- Hachirud Location within Iran
- Coordinates: 36°41′08″N 51°20′42″E﻿ / ﻿36.68556°N 51.34500°E
- Country: Iran
- Province: Mazandaran
- County: Chalus
- District: Central
- Established as a city: 2010

Population (2016)
- • Total: 10,398
- Time zone: UTC+3:30 (IRST)

= Hachirud =

City in Mazandaran province, Iran

Hachirud (هچیرود) (Note: Also romanized as Hachi Rūd and Hachīrūd; also known as Hacherūd) is a city in the Central District of Chalus County, Mazandaran province, Iran, serving as the administrative center for Kelarestaq-e Gharbi Rural District.

==Demographics==
===Population===
At the time of the 2006 National Census, Hachirud's population was 1,750 in 476 households, when it was a village in Kelarestaq-e Gharbi Rural District. The following census in 2011 counted 1,750 people in 557 households.

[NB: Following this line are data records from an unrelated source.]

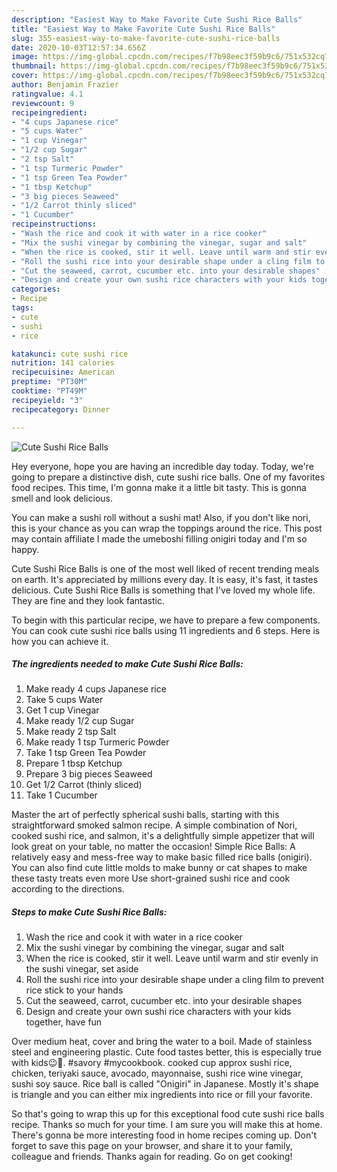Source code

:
 ```yaml
---
description: "Easiest Way to Make Favorite Cute Sushi Rice Balls"
title: "Easiest Way to Make Favorite Cute Sushi Rice Balls"
slug: 355-easiest-way-to-make-favorite-cute-sushi-rice-balls
date: 2020-10-03T12:57:34.656Z
image: https://img-global.cpcdn.com/recipes/f7b98eec3f59b9c6/751x532cq70/cute-sushi-rice-balls-recipe-main-photo.jpg
thumbnail: https://img-global.cpcdn.com/recipes/f7b98eec3f59b9c6/751x532cq70/cute-sushi-rice-balls-recipe-main-photo.jpg
cover: https://img-global.cpcdn.com/recipes/f7b98eec3f59b9c6/751x532cq70/cute-sushi-rice-balls-recipe-main-photo.jpg
author: Benjamin Frazier
ratingvalue: 4.1
reviewcount: 9
recipeingredient:
- "4 cups Japanese rice"
- "5 cups Water"
- "1 cup Vinegar"
- "1/2 cup Sugar"
- "2 tsp Salt"
- "1 tsp Turmeric Powder"
- "1 tsp Green Tea Powder"
- "1 tbsp Ketchup"
- "3 big pieces Seaweed"
- "1/2 Carrot thinly sliced"
- "1 Cucumber"
recipeinstructions:
- "Wash the rice and cook it with water in a rice cooker"
- "Mix the sushi vinegar by combining the vinegar, sugar and salt"
- "When the rice is cooked, stir it well. Leave until warm and stir evenly in the sushi vinegar, set aside"
- "Roll the sushi rice into your desirable shape under a cling film to prevent rice stick to your hands"
- "Cut the seaweed, carrot, cucumber etc. into your desirable shapes"
- "Design and create your own sushi rice characters with your kids together, have fun"
categories:
- Recipe
tags:
- cute
- sushi
- rice

katakunci: cute sushi rice 
nutrition: 141 calories
recipecuisine: American
preptime: "PT30M"
cooktime: "PT49M"
recipeyield: "3"
recipecategory: Dinner

---
```



![Cute Sushi Rice Balls](https://img-global.cpcdn.com/recipes/f7b98eec3f59b9c6/751x532cq70/cute-sushi-rice-balls-recipe-main-photo.jpg)

Hey everyone, hope you are having an incredible day today. Today, we're going to prepare a distinctive dish, cute sushi rice balls. One of my favorites food recipes. This time, I'm gonna make it a little bit tasty. This is gonna smell and look delicious.

You can make a sushi roll without a sushi mat! Also, if you don&#39;t like nori, this is your chance as you can wrap the toppings around the rice. This post may contain affiliate I made the umeboshi filling onigiri today and I&#39;m so happy.

Cute Sushi Rice Balls is one of the most well liked of recent trending meals on earth. It's appreciated by millions every day. It is easy, it's fast, it tastes delicious. Cute Sushi Rice Balls is something that I've loved my whole life. They are fine and they look fantastic.


To begin with this particular recipe, we have to prepare a few components. You can cook cute sushi rice balls using 11 ingredients and 6 steps. Here is how you can achieve it.

<!--inarticleads1-->

##### The ingredients needed to make Cute Sushi Rice Balls:

1. Make ready 4 cups Japanese rice
1. Take 5 cups Water
1. Get 1 cup Vinegar
1. Make ready 1/2 cup Sugar
1. Make ready 2 tsp Salt
1. Make ready 1 tsp Turmeric Powder
1. Take 1 tsp Green Tea Powder
1. Prepare 1 tbsp Ketchup
1. Prepare 3 big pieces Seaweed
1. Get 1/2 Carrot (thinly sliced)
1. Take 1 Cucumber


Master the art of perfectly spherical sushi balls, starting with this straightforward smoked salmon recipe. A simple combination of Nori, cooked sushi rice, and salmon, it&#39;s a delightfully simple appetizer that will look great on your table, no matter the occasion! Simple Rice Balls: A relatively easy and mess-free way to make basic filled rice balls (onigiri). You can also find cute little molds to make bunny or cat shapes to make these tasty treats even more Use short-grained sushi rice and cook according to the directions. 

<!--inarticleads2-->

##### Steps to make Cute Sushi Rice Balls:

1. Wash the rice and cook it with water in a rice cooker
1. Mix the sushi vinegar by combining the vinegar, sugar and salt
1. When the rice is cooked, stir it well. Leave until warm and stir evenly in the sushi vinegar, set aside
1. Roll the sushi rice into your desirable shape under a cling film to prevent rice stick to your hands
1. Cut the seaweed, carrot, cucumber etc. into your desirable shapes
1. Design and create your own sushi rice characters with your kids together, have fun


Over medium heat, cover and bring the water to a boil. Made of stainless steel and engineering plastic. Cute food tastes better, this is especially true with kids😉🍙. #savory #mycookbook. cooked cup approx sushi rice, chicken, teriyaki sauce, avocado, mayonnaise, sushi rice wine vinegar, sushi soy sauce. Rice ball is called &#34;Onigiri&#34; in Japanese. Mostly it&#39;s shape is triangle and you can either mix ingredients into rice or fill your favorite. 

So that's going to wrap this up for this exceptional food cute sushi rice balls recipe. Thanks so much for your time. I am sure you will make this at home. There's gonna be more interesting food in home recipes coming up. Don't forget to save this page on your browser, and share it to your family, colleague and friends. Thanks again for reading. Go on get cooking!
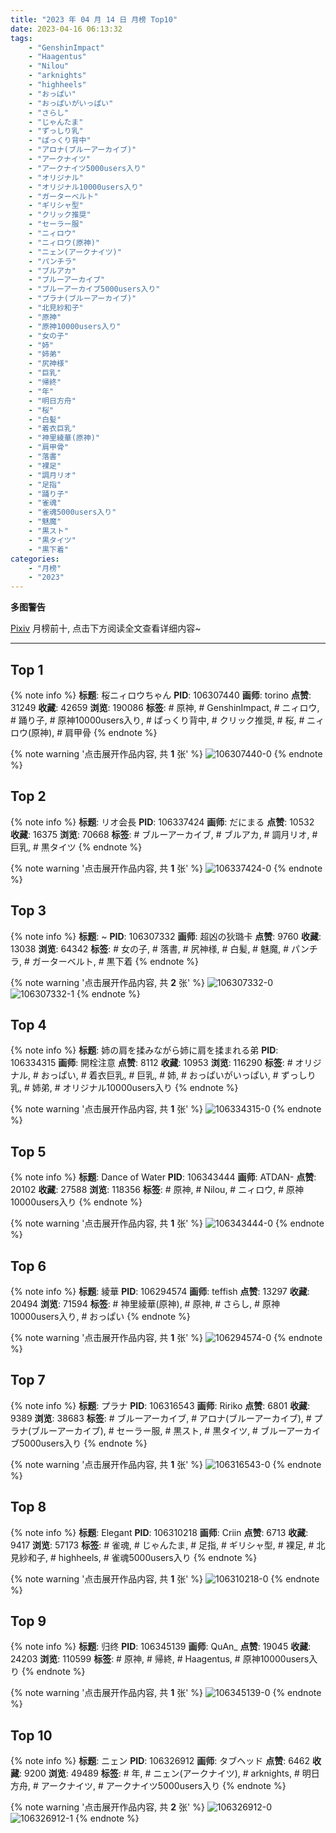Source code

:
 ```yaml
---
title: "2023 年 04 月 14 日 月榜 Top10"
date: 2023-04-16 06:13:32
tags:
    - "GenshinImpact"
    - "Haagentus"
    - "Nilou"
    - "arknights"
    - "highheels"
    - "おっぱい"
    - "おっぱいがいっぱい"
    - "さらし"
    - "じゃんたま"
    - "ずっしり乳"
    - "ぱっくり背中"
    - "アロナ(ブルーアーカイブ)"
    - "アークナイツ"
    - "アークナイツ5000users入り"
    - "オリジナル"
    - "オリジナル10000users入り"
    - "ガーターベルト"
    - "ギリシャ型"
    - "クリック推奨"
    - "セーラー服"
    - "ニィロウ"
    - "ニィロウ(原神)"
    - "ニェン(アークナイツ)"
    - "パンチラ"
    - "ブルアカ"
    - "ブルーアーカイブ"
    - "ブルーアーカイブ5000users入り"
    - "プラナ(ブルーアーカイブ)"
    - "北見紗和子"
    - "原神"
    - "原神10000users入り"
    - "女の子"
    - "姉"
    - "姉弟"
    - "尻神様"
    - "巨乳"
    - "帰終"
    - "年"
    - "明日方舟"
    - "桜"
    - "白髪"
    - "着衣巨乳"
    - "神里綾華(原神)"
    - "肩甲骨"
    - "落書"
    - "裸足"
    - "調月リオ"
    - "足指"
    - "踊り子"
    - "雀魂"
    - "雀魂5000users入り"
    - "魅魔"
    - "黒スト"
    - "黒タイツ"
    - "黒下着"
categories:
    - "月榜"
    - "2023"
---
```


<i class="fa fa-triangle-exclamation"></i>**多图警告**<i class="fa fa-triangle-exclamation"></i>

[Pixiv](https://www.pixiv.net/) 月榜前十, 点击下方阅读全文查看详细内容~

<!-- more -->

---

## Top 1

{% note info %}
**标题**: 桜ニィロウちゃん
**PID**: 106307440 **画师**: torino
**点赞**: 31249 **收藏**: 42659 **浏览**: 190086
**标签**: # 原神, # GenshinImpact, # ニィロウ, # 踊り子, # 原神10000users入り, # ぱっくり背中, # クリック推奨, # 桜, # ニィロウ(原神), # 肩甲骨
{% endnote %}

{% note warning '点击展开作品内容, 共 **1** 张' %}
![106307440-0](https://i.pixiv.re/img-original/img/2023/03/18/00/01/01/106307440_p0.jpg)
{% endnote %}

## Top 2

{% note info %}
**标题**: リオ会長
**PID**: 106337424 **画师**: だにまる
**点赞**: 10532 **收藏**: 16375 **浏览**: 70668
**标签**: # ブルーアーカイブ, # ブルアカ, # 調月リオ, # 巨乳, # 黒タイツ
{% endnote %}

{% note warning '点击展开作品内容, 共 **1** 张' %}
![106337424-0](https://i.pixiv.re/img-original/img/2023/03/18/22/48/35/106337424_p0.jpg)
{% endnote %}

## Top 3

{% note info %}
**标题**: ~
**PID**: 106307332 **画师**: 超凶の狄璐卡
**点赞**: 9760 **收藏**: 13038 **浏览**: 64342
**标签**: # 女の子, # 落書, # 尻神様, # 白髪, # 魅魔, # パンチラ, # ガーターベルト, # 黒下着
{% endnote %}

{% note warning '点击展开作品内容, 共 **2** 张' %}
![106307332-0](https://i.pixiv.re/img-original/img/2023/03/18/00/00/20/106307332_p0.jpg)
![106307332-1](https://i.pixiv.re/img-original/img/2023/03/18/00/00/20/106307332_p1.jpg)
{% endnote %}

## Top 4

{% note info %}
**标题**: 姉の肩を揉みながら姉に肩を揉まれる弟
**PID**: 106334315 **画师**: 開栓注意
**点赞**: 8112 **收藏**: 10953 **浏览**: 116290
**标签**: # オリジナル, # おっぱい, # 着衣巨乳, # 巨乳, # 姉, # おっぱいがいっぱい, # ずっしり乳, # 姉弟, # オリジナル10000users入り
{% endnote %}

{% note warning '点击展开作品内容, 共 **1** 张' %}
![106334315-0](https://i.pixiv.re/img-original/img/2023/03/18/21/20/45/106334315_p0.jpg)
{% endnote %}

## Top 5

{% note info %}
**标题**: Dance of Water
**PID**: 106343444 **画师**: ATDAN-
**点赞**: 20102 **收藏**: 27588 **浏览**: 118356
**标签**: # 原神, # Nilou, # ニィロウ, # 原神10000users入り
{% endnote %}

{% note warning '点击展开作品内容, 共 **1** 张' %}
![106343444-0](https://i.pixiv.re/img-original/img/2023/03/19/05/15/50/106343444_p0.jpg)
{% endnote %}

## Top 6

{% note info %}
**标题**: 綾華
**PID**: 106294574 **画师**: teffish
**点赞**: 13297 **收藏**: 20494 **浏览**: 71594
**标签**: # 神里綾華(原神), # 原神, # さらし, # 原神10000users入り, # おっぱい
{% endnote %}

{% note warning '点击展开作品内容, 共 **1** 张' %}
![106294574-0](https://i.pixiv.re/img-original/img/2023/03/17/17/33/00/106294574_p0.jpg)
{% endnote %}

## Top 7

{% note info %}
**标题**: プラナ
**PID**: 106316543 **画师**: Ririko
**点赞**: 6801 **收藏**: 9389 **浏览**: 38683
**标签**: # ブルーアーカイブ, # アロナ(ブルーアーカイブ), # プラナ(ブルーアーカイブ), # セーラー服, # 黒スト, # 黒タイツ, # ブルーアーカイブ5000users入り
{% endnote %}

{% note warning '点击展开作品内容, 共 **1** 张' %}
![106316543-0](https://i.pixiv.re/img-original/img/2023/03/18/09/14/31/106316543_p0.jpg)
{% endnote %}

## Top 8

{% note info %}
**标题**: Elegant
**PID**: 106310218 **画师**: Criin
**点赞**: 6713 **收藏**: 9417 **浏览**: 57173
**标签**: # 雀魂, # じゃんたま, # 足指, # ギリシャ型, # 裸足, # 北見紗和子, # highheels, # 雀魂5000users入り
{% endnote %}

{% note warning '点击展开作品内容, 共 **1** 张' %}
![106310218-0](https://i.pixiv.re/img-original/img/2023/03/18/01/18/24/106310218_p0.jpg)
{% endnote %}

## Top 9

{% note info %}
**标题**: 归终
**PID**: 106345139 **画师**: QuAn_
**点赞**: 19045 **收藏**: 24203 **浏览**: 110599
**标签**: # 原神, # 帰終, # Haagentus, # 原神10000users入り
{% endnote %}

{% note warning '点击展开作品内容, 共 **1** 张' %}
![106345139-0](https://i.pixiv.re/img-original/img/2023/03/19/02/59/30/106345139_p0.jpg)
{% endnote %}

## Top 10

{% note info %}
**标题**: ニェン
**PID**: 106326912 **画师**: タブヘッド
**点赞**: 6462 **收藏**: 9200 **浏览**: 49489
**标签**: # 年, # ニェン(アークナイツ), # arknights, # 明日方舟, # アークナイツ, # アークナイツ5000users入り
{% endnote %}

{% note warning '点击展开作品内容, 共 **2** 张' %}
![106326912-0](https://i.pixiv.re/img-original/img/2023/03/18/17/27/06/106326912_p0.jpg)
![106326912-1](https://i.pixiv.re/img-original/img/2023/03/18/17/27/06/106326912_p1.jpg)
{% endnote %}
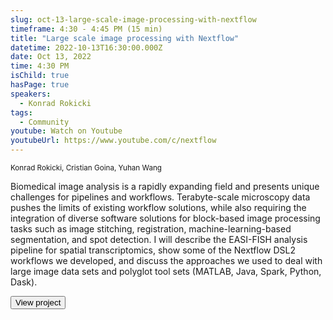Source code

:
 ```yaml
---
slug: oct-13-large-scale-image-processing-with-nextflow
timeframe: 4:30 - 4:45 PM (15 min)
title: "Large scale image processing with Nextflow"
datetime: 2022-10-13T16:30:00.000Z
date: Oct 13, 2022
time: 4:30 PM
isChild: true
hasPage: true
speakers:
  - Konrad Rokicki
tags:
  - Community
youtube: Watch on Youtube
youtubeUrl: https://www.youtube.com/c/nextflow
---
```

<div className="mb-4">
  <small className="typo-small">
    Konrad Rokicki, Cristian Goina, Yuhan Wang
  </small>
</div>

Biomedical image analysis is a rapidly expanding field and presents unique challenges for pipelines and workflows. Terabyte-scale microscopy data pushes the limits of existing workflow solutions, while also requiring the integration of diverse software solutions for block-based image processing tasks such as image stitching, registration, machine-learning-based segmentation, and spot detection. I will describe the EASI-FISH analysis pipeline for spatial transcriptomics, show some of the Nextflow DSL2 workflows we developed, and discuss the approaches we used to deal with large image data sets and polyglot tool sets (MATLAB, Java, Spark, Python, Dask).

<div>
  <Button to="https://github.com/JaneliaSciComp/multifish" variant="secondary" size="md" arrow>
    View project
  </Button>
</div>
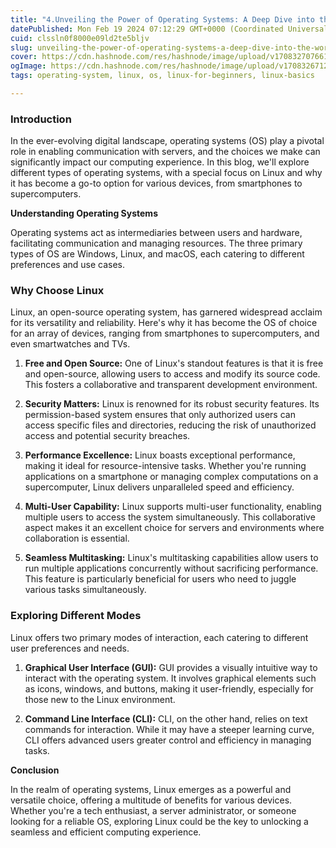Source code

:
 ```yaml
---
title: "4.Unveiling the Power of Operating Systems: A Deep Dive into the World of OS and Why Linux Stands Out"
datePublished: Mon Feb 19 2024 07:12:29 GMT+0000 (Coordinated Universal Time)
cuid: clssln0f8000e09ld2te5bljv
slug: unveiling-the-power-of-operating-systems-a-deep-dive-into-the-world-of-os-and-why-linux-stands-out
cover: https://cdn.hashnode.com/res/hashnode/image/upload/v1708327076617/4cc08f81-9414-4e1d-a42e-40d2a7186c57.png
ogImage: https://cdn.hashnode.com/res/hashnode/image/upload/v1708326712210/6438a6ed-b43f-45b3-b876-791b2b1d39bd.png
tags: operating-system, linux, os, linux-for-beginners, linux-basics

---
```


### Introduction

In the ever-evolving digital landscape, operating systems (OS) play a pivotal role in enabling communication with servers, and the choices we make can significantly impact our computing experience. In this blog, we'll explore different types of operating systems, with a special focus on Linux and why it has become a go-to option for various devices, from smartphones to supercomputers.

**Understanding Operating Systems**

Operating systems act as intermediaries between users and hardware, facilitating communication and managing resources. The three primary types of OS are Windows, Linux, and macOS, each catering to different preferences and use cases.

### Why Choose Linux

Linux, an open-source operating system, has garnered widespread acclaim for its versatility and reliability. Here's why it has become the OS of choice for an array of devices, ranging from smartphones to supercomputers, and even smartwatches and TVs.

1. **Free and Open Source:** One of Linux's standout features is that it is free and open-source, allowing users to access and modify its source code. This fosters a collaborative and transparent development environment.
    
2. **Security Matters:** Linux is renowned for its robust security features. Its permission-based system ensures that only authorized users can access specific files and directories, reducing the risk of unauthorized access and potential security breaches.
    
3. **Performance Excellence:** Linux boasts exceptional performance, making it ideal for resource-intensive tasks. Whether you're running applications on a smartphone or managing complex computations on a supercomputer, Linux delivers unparalleled speed and efficiency.
    
4. **Multi-User Capability:** Linux supports multi-user functionality, enabling multiple users to access the system simultaneously. This collaborative aspect makes it an excellent choice for servers and environments where collaboration is essential.
    
5. **Seamless Multitasking:** Linux's multitasking capabilities allow users to run multiple applications concurrently without sacrificing performance. This feature is particularly beneficial for users who need to juggle various tasks simultaneously.
    

### Exploring Different Modes

Linux offers two primary modes of interaction, each catering to different user preferences and needs.

1. **Graphical User Interface (GUI):** GUI provides a visually intuitive way to interact with the operating system. It involves graphical elements such as icons, windows, and buttons, making it user-friendly, especially for those new to the Linux environment.
    
2. **Command Line Interface (CLI):** CLI, on the other hand, relies on text commands for interaction. While it may have a steeper learning curve, CLI offers advanced users greater control and efficiency in managing tasks.
    

**Conclusion**

In the realm of operating systems, Linux emerges as a powerful and versatile choice, offering a multitude of benefits for various devices. Whether you're a tech enthusiast, a server administrator, or someone looking for a reliable OS, exploring Linux could be the key to unlocking a seamless and efficient computing experience.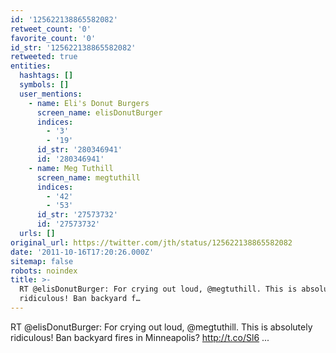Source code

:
 ```yaml
---
id: '125622138865582082'
retweet_count: '0'
favorite_count: '0'
id_str: '125622138865582082'
retweeted: true
entities:
  hashtags: []
  symbols: []
  user_mentions:
    - name: Eli's Donut Burgers
      screen_name: elisDonutBurger
      indices:
        - '3'
        - '19'
      id_str: '280346941'
      id: '280346941'
    - name: Meg Tuthill
      screen_name: megtuthill
      indices:
        - '42'
        - '53'
      id_str: '27573732'
      id: '27573732'
  urls: []
original_url: https://twitter.com/jth/status/125622138865582082
date: '2011-10-16T17:20:26.000Z'
sitemap: false
robots: noindex
title: >-
  RT @elisDonutBurger: For crying out loud, @megtuthill. This is absolutely
  ridiculous! Ban backyard f…
---
```


RT @elisDonutBurger: For crying out loud, @megtuthill. This is absolutely ridiculous! Ban backyard fires in Minneapolis? http://t.co/Sl6 ...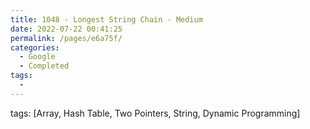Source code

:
 ```yaml
---
title: 1048 - Longest String Chain - Medium
date: 2022-07-22 00:41:25
permalink: /pages/e6a75f/
categories:
  - Google
  - Completed
tags:
  - 
---
```

tags: [Array, Hash Table, Two Pointers, String, Dynamic Programming]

The 2016 census measured the population as 10,398 people in 3,471 households, by which time the village had been converted to a city after merging with 12 villages: Abbas Kola, Akbarabad, Chakhani, Delgosha, Dujman, Emamrud, Herteh Kola, Kia Kola, Mesedeh, Mohammad Hoseynabad, Nursar, and Sang-e Vares.